Quantitative analysis of ceramide molecular species by high performance liquid chromatography.

A method was developed for quantitative analysis of molecular species of ceramide (N-acyl-sphingosine) and dihydroceramide (N-acyl sphinganine) by high performance liquid chromatography (HPLC). Various N-acyl chain-containing ceramides or dihydroceramides were semi-synthesized as standard materials and allowed to react with anthroyl cyanide, a fluorescent reagent. Anthroyl derivatives of ceramide and dihydroceramide containing C16, C18, C20, C22, and C24 saturated N-acyl chain could be completely separated to each molecular species by reversed-phase HPLC equipped with fluorescence detector, although some ceramide molecular species containing monoenoic acyl chain were eluted together with saturated dihydroceramide species.

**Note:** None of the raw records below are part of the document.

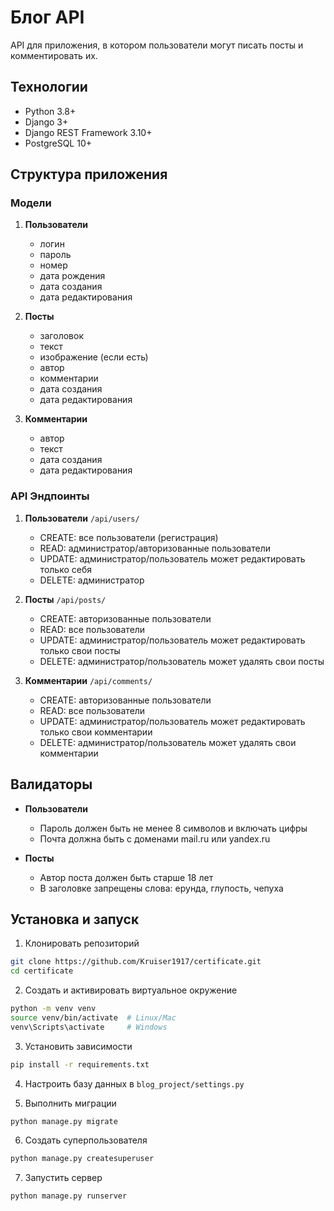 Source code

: # Блог API

API для приложения, в котором пользователи могут писать посты и комментировать их.

## Технологии

- Python 3.8+
- Django 3+
- Django REST Framework 3.10+
- PostgreSQL 10+

## Структура приложения

### Модели

1. **Пользователи**
   - логин
   - пароль
   - номер
   - дата рождения
   - дата создания
   - дата редактирования

2. **Посты**
   - заголовок
   - текст
   - изображение (если есть)
   - автор
   - комментарии
   - дата создания
   - дата редактирования

3. **Комментарии**
   - автор
   - текст
   - дата создания
   - дата редактирования

### API Эндпоинты

1. **Пользователи** `/api/users/`
   - CREATE: все пользователи (регистрация)
   - READ: администратор/авторизованные пользователи
   - UPDATE: администратор/пользователь может редактировать только себя
   - DELETE: администратор

2. **Посты** `/api/posts/`
   - CREATE: авторизованные пользователи
   - READ: все пользователи
   - UPDATE: администратор/пользователь может редактировать только свои посты
   - DELETE: администратор/пользователь может удалять свои посты

3. **Комментарии** `/api/comments/`
   - CREATE: авторизованные пользователи
   - READ: все пользователи
   - UPDATE: администратор/пользователь может редактировать только свои комментарии
   - DELETE: администратор/пользователь может удалять свои комментарии

## Валидаторы

- **Пользователи**
  - Пароль должен быть не менее 8 символов и включать цифры
  - Почта должна быть с доменами mail.ru или yandex.ru

- **Посты**
  - Автор поста должен быть старше 18 лет
  - В заголовке запрещены слова: ерунда, глупость, чепуха

## Установка и запуск

1. Клонировать репозиторий
```bash
git clone https://github.com/Kruiser1917/certificate.git
cd certificate
```

2. Создать и активировать виртуальное окружение
```bash
python -m venv venv
source venv/bin/activate  # Linux/Mac
venv\Scripts\activate     # Windows
```

3. Установить зависимости
```bash
pip install -r requirements.txt
```

4. Настроить базу данных в `blog_project/settings.py`

5. Выполнить миграции
```bash
python manage.py migrate
```

6. Создать суперпользователя
```bash
python manage.py createsuperuser
```

7. Запустить сервер
```bash
python manage.py runserver
```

Ceramide molecular species could be quantified using N-heptadecanoyl or N-tricosanoyl sphingosine as an internal standard, and the lower detection limit was below 1 pmol. This method was applied to the analysis of sphingomyelin and free ceramide in U937 cells. The analysis of the ceramide obtained by hydrolysis of sphingomyelin of U937 cells revealed that the ceramide moiety was mainly composed of N-palmitoyl sphingosine, N-nervonoyl sphingosine, and N-lignoceroyl sphingosine, representing 50.0, 27.4, and 6.7% of sphingomyelin, respectively. The total free ceramide and dihydroceramide of U937 cells was determined to be 254 +/- 5 pmol/10(6) cells. Major molecular species of the free ceramide fraction were N-lignoceroyl, N-palmitoyl, and N-nerovonoyl sphingosine, representing 27.6%, 26.6%, and 13.6% of this fraction, respectively. Different distribution of free ceramide molecular species from sphingomyelin species may suggest that selective metabolism of molecular species occurs in the synthesis or degradation of sphingomyelin. These results indicate that the picomole level of molecular species of ceramide and dihydroceramide is successfully determined by fluorescence HPLC and that this newly developed method may be useful to reveal the metabolism and function of ceramide and related compounds in cultured cells.